Dr. Shaun V. Ault; Dr. Soohyun Nam Liao; Larry Musolino

Learning Outcomes

By the end of this section, you should be able to:

7.4.1 Define convolutional neural networks and describe some problems where they may perform better than standard neural networks.
7.4.2 Describe feature maps.
7.4.3 Train and test a convolutional neural network on image data and discuss the results.

Convolutional neural networks (CNNs) are a powerful class of neural network models developed to process structured, grid-like data, such as images, making use of the mathematical operation of convolution (which is similar to applying a filter or mask to an image). CNNs are useful for image classification, locating objects within images, edge detection, and capturing spatial relationships that exist within an image. We’ll discuss these applications, and we'll explore the concept of feature maps, which are the output of convolutional layers in CNNs and represent the learned features of the input data. By the end of this section, you should see how to train and test a CNN to classify image data using Python.
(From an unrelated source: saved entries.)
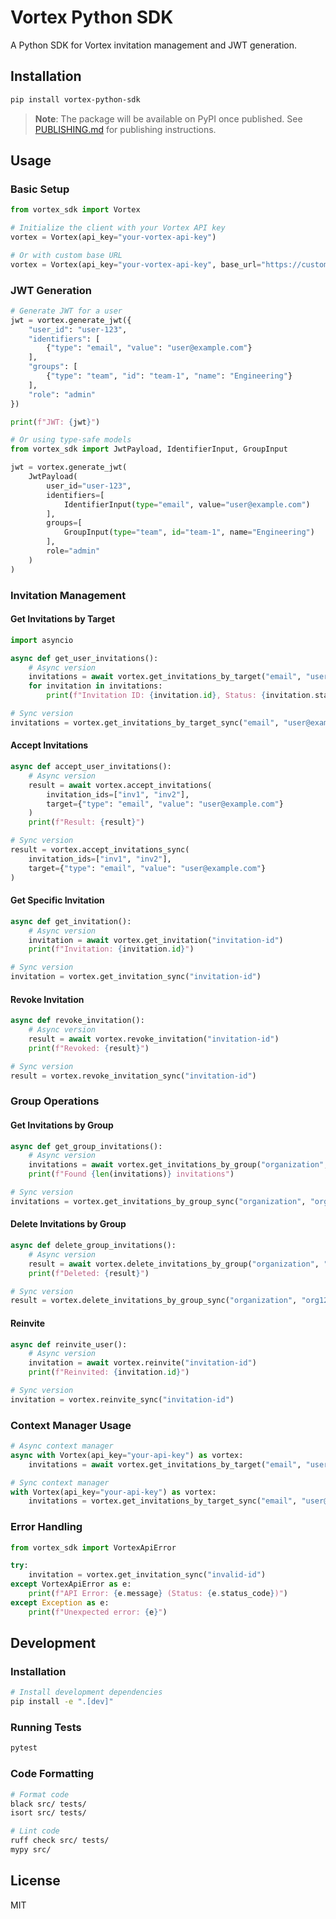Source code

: # Vortex Python SDK

A Python SDK for Vortex invitation management and JWT generation.

## Installation

```bash
pip install vortex-python-sdk
```

> **Note**: The package will be available on PyPI once published. See [PUBLISHING.md](PUBLISHING.md) for publishing instructions.

## Usage

### Basic Setup

```python
from vortex_sdk import Vortex

# Initialize the client with your Vortex API key
vortex = Vortex(api_key="your-vortex-api-key")

# Or with custom base URL
vortex = Vortex(api_key="your-vortex-api-key", base_url="https://custom-api.example.com")
```

### JWT Generation

```python
# Generate JWT for a user
jwt = vortex.generate_jwt({
    "user_id": "user-123",
    "identifiers": [
        {"type": "email", "value": "user@example.com"}
    ],
    "groups": [
        {"type": "team", "id": "team-1", "name": "Engineering"}
    ],
    "role": "admin"
})

print(f"JWT: {jwt}")

# Or using type-safe models
from vortex_sdk import JwtPayload, IdentifierInput, GroupInput

jwt = vortex.generate_jwt(
    JwtPayload(
        user_id="user-123",
        identifiers=[
            IdentifierInput(type="email", value="user@example.com")
        ],
        groups=[
            GroupInput(type="team", id="team-1", name="Engineering")
        ],
        role="admin"
    )
)
```

### Invitation Management

#### Get Invitations by Target

```python
import asyncio

async def get_user_invitations():
    # Async version
    invitations = await vortex.get_invitations_by_target("email", "user@example.com")
    for invitation in invitations:
        print(f"Invitation ID: {invitation.id}, Status: {invitation.status}")

# Sync version
invitations = vortex.get_invitations_by_target_sync("email", "user@example.com")
```

#### Accept Invitations

```python
async def accept_user_invitations():
    # Async version
    result = await vortex.accept_invitations(
        invitation_ids=["inv1", "inv2"],
        target={"type": "email", "value": "user@example.com"}
    )
    print(f"Result: {result}")

# Sync version
result = vortex.accept_invitations_sync(
    invitation_ids=["inv1", "inv2"],
    target={"type": "email", "value": "user@example.com"}
)
```

#### Get Specific Invitation

```python
async def get_invitation():
    # Async version
    invitation = await vortex.get_invitation("invitation-id")
    print(f"Invitation: {invitation.id}")

# Sync version
invitation = vortex.get_invitation_sync("invitation-id")
```

#### Revoke Invitation

```python
async def revoke_invitation():
    # Async version
    result = await vortex.revoke_invitation("invitation-id")
    print(f"Revoked: {result}")

# Sync version
result = vortex.revoke_invitation_sync("invitation-id")
```

### Group Operations

#### Get Invitations by Group

```python
async def get_group_invitations():
    # Async version
    invitations = await vortex.get_invitations_by_group("organization", "org123")
    print(f"Found {len(invitations)} invitations")

# Sync version
invitations = vortex.get_invitations_by_group_sync("organization", "org123")
```

#### Delete Invitations by Group

```python
async def delete_group_invitations():
    # Async version
    result = await vortex.delete_invitations_by_group("organization", "org123")
    print(f"Deleted: {result}")

# Sync version
result = vortex.delete_invitations_by_group_sync("organization", "org123")
```

#### Reinvite

```python
async def reinvite_user():
    # Async version
    invitation = await vortex.reinvite("invitation-id")
    print(f"Reinvited: {invitation.id}")

# Sync version
invitation = vortex.reinvite_sync("invitation-id")
```

### Context Manager Usage

```python
# Async context manager
async with Vortex(api_key="your-api-key") as vortex:
    invitations = await vortex.get_invitations_by_target("email", "user@example.com")

# Sync context manager
with Vortex(api_key="your-api-key") as vortex:
    invitations = vortex.get_invitations_by_target_sync("email", "user@example.com")
```

### Error Handling

```python
from vortex_sdk import VortexApiError

try:
    invitation = vortex.get_invitation_sync("invalid-id")
except VortexApiError as e:
    print(f"API Error: {e.message} (Status: {e.status_code})")
except Exception as e:
    print(f"Unexpected error: {e}")
```

## Development

### Installation

```bash
# Install development dependencies
pip install -e ".[dev]"
```

### Running Tests

```bash
pytest
```

### Code Formatting

```bash
# Format code
black src/ tests/
isort src/ tests/

# Lint code
ruff check src/ tests/
mypy src/
```

## License

MIT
The Components of Convolutional Neural Networks

CNNs consist of multiple hidden layers, including convolutional layers, pooling layers, and fully connected layers. The key components of a CNN are as follows:

Convolutional layers: These layers apply “filters” to the input data that are capable of picking up on distinct structural features, such as vertical or horizontal lines/edges in an image. This is where the mathematical convolution operations are applied and feature maps produced, topics we shall discuss further later in the chapter.
Pooling layers: Pooling layers down-sample the feature maps produced by the convolutional layers, reducing the spatial dimensions of the data while retaining important information. To illustrate, consider the list of data [0, 0, 0, 1, 1, 1, 0, 0, 0, 2, 2, 2]. This data can be compressed to [0, 1, 0, 2]. (In real applications, some kind of averaging or voting procedure is used to determine the down-sampled values.)
Fully connected layers: These layers are typically used at the end of the network to perform classification or regression tasks based on the learned features extracted by the convolutional layers. Fully connected layers connect every neuron in one layer to every neuron in the next layer, as in a traditional neural network.

CNNs excel in tasks that include capturing spatial patterns and finding hierarchical features in images. In addition to image classification and object detection, CNNs can be used for semantic segmentation, which involves classifying each pixel of an image into a specific category or class. For example, in Figure 7.11, the parts of an image are analyzed and marked as different types, such as buildings, vehicles, and road. This kind of classification is an important aspect of developing safe self-driving cars.

An image of a highway scene with semantic segmentation created by AI. Blue indicates a small vehicle,and yellow indicates vans and trucks; gray indicates the road, trees and other foliage are in green; the highway signs are in red, and aqua blue is the sky.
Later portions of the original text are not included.